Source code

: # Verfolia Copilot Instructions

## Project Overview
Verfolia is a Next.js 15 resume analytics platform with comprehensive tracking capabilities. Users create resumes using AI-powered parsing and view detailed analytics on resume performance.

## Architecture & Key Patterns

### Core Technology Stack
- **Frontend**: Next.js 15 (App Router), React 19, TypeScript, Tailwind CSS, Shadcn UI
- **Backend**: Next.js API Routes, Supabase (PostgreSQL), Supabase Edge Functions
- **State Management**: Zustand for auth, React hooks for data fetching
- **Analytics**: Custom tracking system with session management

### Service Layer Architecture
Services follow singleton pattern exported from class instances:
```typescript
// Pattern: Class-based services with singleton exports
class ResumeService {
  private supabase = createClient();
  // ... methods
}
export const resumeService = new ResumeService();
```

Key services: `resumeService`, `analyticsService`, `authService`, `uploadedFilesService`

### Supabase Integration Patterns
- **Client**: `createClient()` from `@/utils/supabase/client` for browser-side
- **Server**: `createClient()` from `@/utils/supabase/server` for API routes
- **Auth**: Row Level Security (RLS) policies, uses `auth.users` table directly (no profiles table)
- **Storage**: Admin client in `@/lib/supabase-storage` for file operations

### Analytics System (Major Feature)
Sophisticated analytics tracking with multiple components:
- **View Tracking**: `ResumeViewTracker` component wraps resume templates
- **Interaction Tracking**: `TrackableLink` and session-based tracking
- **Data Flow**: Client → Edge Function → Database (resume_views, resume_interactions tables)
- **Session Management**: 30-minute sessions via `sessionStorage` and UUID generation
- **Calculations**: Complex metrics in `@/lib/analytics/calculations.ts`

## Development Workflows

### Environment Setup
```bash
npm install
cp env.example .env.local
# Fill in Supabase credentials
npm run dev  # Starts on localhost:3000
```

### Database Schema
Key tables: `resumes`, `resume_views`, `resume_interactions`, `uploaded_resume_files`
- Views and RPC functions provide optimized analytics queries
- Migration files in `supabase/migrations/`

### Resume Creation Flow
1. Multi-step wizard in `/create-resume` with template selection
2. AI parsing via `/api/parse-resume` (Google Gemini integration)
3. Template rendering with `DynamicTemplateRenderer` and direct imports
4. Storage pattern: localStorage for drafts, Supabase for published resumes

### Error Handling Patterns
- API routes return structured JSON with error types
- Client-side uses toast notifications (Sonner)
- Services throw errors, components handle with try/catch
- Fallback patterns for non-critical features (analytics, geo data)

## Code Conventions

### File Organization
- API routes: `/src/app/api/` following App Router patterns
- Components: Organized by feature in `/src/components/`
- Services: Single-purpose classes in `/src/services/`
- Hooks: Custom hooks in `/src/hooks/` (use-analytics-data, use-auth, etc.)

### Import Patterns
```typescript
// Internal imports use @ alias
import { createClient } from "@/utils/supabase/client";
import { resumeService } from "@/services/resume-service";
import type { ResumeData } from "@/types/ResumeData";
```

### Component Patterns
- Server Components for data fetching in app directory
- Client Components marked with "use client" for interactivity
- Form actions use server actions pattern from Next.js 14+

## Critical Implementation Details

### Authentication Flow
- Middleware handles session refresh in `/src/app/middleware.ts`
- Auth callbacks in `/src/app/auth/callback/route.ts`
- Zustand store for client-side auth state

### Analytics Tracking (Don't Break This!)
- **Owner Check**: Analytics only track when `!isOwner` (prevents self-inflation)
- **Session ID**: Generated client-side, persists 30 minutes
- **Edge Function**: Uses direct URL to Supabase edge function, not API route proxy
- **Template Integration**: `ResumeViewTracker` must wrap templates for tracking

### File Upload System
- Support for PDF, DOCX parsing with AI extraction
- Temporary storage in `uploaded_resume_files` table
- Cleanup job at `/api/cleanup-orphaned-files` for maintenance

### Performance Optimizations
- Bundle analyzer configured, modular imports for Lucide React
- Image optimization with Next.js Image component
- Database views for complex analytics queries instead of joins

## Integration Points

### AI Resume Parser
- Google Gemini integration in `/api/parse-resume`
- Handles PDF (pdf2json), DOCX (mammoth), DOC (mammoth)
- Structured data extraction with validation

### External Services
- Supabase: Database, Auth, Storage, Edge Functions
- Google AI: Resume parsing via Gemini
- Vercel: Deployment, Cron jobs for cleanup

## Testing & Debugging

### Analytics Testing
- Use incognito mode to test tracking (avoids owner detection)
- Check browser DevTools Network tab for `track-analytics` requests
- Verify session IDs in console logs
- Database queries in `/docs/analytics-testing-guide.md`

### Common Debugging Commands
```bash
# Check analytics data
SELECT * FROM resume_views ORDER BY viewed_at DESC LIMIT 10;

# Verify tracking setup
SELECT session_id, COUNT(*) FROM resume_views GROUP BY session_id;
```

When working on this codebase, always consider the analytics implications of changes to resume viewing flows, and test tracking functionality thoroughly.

-=-=-=-=-

● What is needed: Transcribe all of the lines in the records precisely.

● Solution:
Source code

: # Verfolia Copilot Instructions

## Project Overview
Verfolia is a Next.js 15 resume analytics platform with comprehensive tracking capabilities. Users create resumes using AI-powered parsing and view detailed analytics on resume performance.

## Architecture & Key Patterns

### Core Technology Stack
- **Frontend**: Next.js 15 (App Router), React 19, TypeScript, Tailwind CSS, Shadcn UI
- **Backend**: Next.js API Routes, Supabase (PostgreSQL), Supabase Edge Functions
- **State Management**: Zustand for auth, React hooks for data fetching
- **Analytics**: Custom tracking system with session management

### Service Layer Architecture
Services follow singleton pattern exported from class instances:
```typescript
// Pattern: Class-based services with singleton exports
class ResumeService {
  private supabase = createClient();
  // ... methods
}
export const resumeService = new ResumeService();
```

Key services: `resumeService`, `analyticsService`, `authService`, `uploadedFilesService`

### Supabase Integration Patterns
- **Client**: `createClient()` from `@/utils/supabase/client` for browser-side
- **Server**: `createClient()` from `@/utils/supabase/server` for API routes
- **Auth**: Row Level Security (RLS) policies, uses `auth.users` table directly (no profiles table)
- **Storage**: Admin client in `@/lib/supabase-storage` for file operations

### Analytics System (Major Feature)
Sophisticated analytics tracking with multiple components:
- **View Tracking**: `ResumeViewTracker` component wraps resume templates
- **Interaction Tracking**: `TrackableLink` and session-based tracking
- **Data Flow**: Client → Edge Function → Database (resume_views, resume_interactions tables)
- **Session Management**: 30-minute sessions via `sessionStorage` and UUID generation
- **Calculations**: Complex metrics in `@/lib/analytics/calculations.ts`

## Development Workflows

### Environment Setup
```bash
npm install
cp env.example .env.local
# Fill in Supabase credentials
npm run dev  # Starts on localhost:3000
```

### Database Schema
Key tables: `resumes`, `resume_views`, `resume_interactions`, `uploaded_resume_files`
- Views and RPC functions provide optimized analytics queries
- Migration files in `supabase/migrations/`

### Resume Creation Flow
1. Multi-step wizard in `/create-resume` with template selection
2. AI parsing via `/api/parse-resume` (Google Gemini integration)
3. Template rendering with `DynamicTemplateRenderer` and direct imports
4. Storage pattern: localStorage for drafts, Supabase for published resumes

### Error Handling Patterns
- API routes return structured JSON with error types
- Client-side uses toast notifications (Sonner)
- Services throw errors, components handle with try/catch
- Fallback patterns for non-critical features (analytics, geo data)

## Code Conventions

### File Organization
- API routes: `/src/app/api/` following App Router patterns
- Components: Organized by feature in `/src/components/`
- Services: Single-purpose classes in `/src/services/`
- Hooks: Custom hooks in `/src/hooks/` (use-analytics-data, use-auth, etc.)

### Import Patterns
```typescript
// Internal imports use @ alias
import { createClient } from "@/utils/supabase/client";
import { resumeService } from "@/services/resume-service";
import type { ResumeData } from "@/types/ResumeData";
```

### Component Patterns
- Server Components for data fetching in app directory
- Client Components marked with "use client" for interactivity
- Form actions use server actions pattern from Next.js 14+

## Critical Implementation Details

### Authentication Flow
- Middleware handles session refresh in `/src/app/middleware.ts`
- Auth callbacks in `/src/app/auth/callback/route.ts`
- Zustand store for client-side auth state

### Analytics Tracking (Don't Break This!)
- **Owner Check**: Analytics only track when `!isOwner` (prevents self-inflation)
- **Session ID**: Generated client-side, persists 30 minutes
- **Edge Function**: Uses direct URL to Supabase edge function, not API route proxy
- **Template Integration**: `ResumeViewTracker` must wrap templates for tracking

### File Upload System
- Support for PDF, DOCX parsing with AI extraction
- Temporary storage in `uploaded_resume_files` table
- Cleanup job at `/api/cleanup-orphaned-files` for maintenance

### Performance Optimizations
- Bundle analyzer configured, modular imports for Lucide React
- Image optimization with Next.js Image component
- Database views for complex analytics queries instead of joins

## Integration Points

### AI Resume Parser
- Google Gemini integration in `/api/parse-resume`
- Handles PDF (pdf2json), DOCX (mammoth), DOC (mammoth)
- Structured data extraction with validation

### External Services
- Supabase: Database, Auth, Storage, Edge Functions
- Google AI: Resume parsing via Gemini
- Vercel: Deployment, Cron jobs for cleanup

## Testing & Debugging

### Analytics Testing
- Use incognito mode to test tracking (avoids owner detection)
- Check browser DevTools Network tab for `track-analytics` requests
- Verify session IDs in console logs
- Database queries in `/docs/analytics-testing-guide.md`

### Common Debugging Commands
```bash
# Check analytics data
SELECT * FROM resume_views ORDER BY viewed_at DESC LIMIT 10;

# Verify tracking setup
SELECT session_id, COUNT(*) FROM resume_views GROUP BY session_id;
```

When working on this codebase, always consider the analytics implications of changes to resume viewing flows, and test tracking functionality thoroughly.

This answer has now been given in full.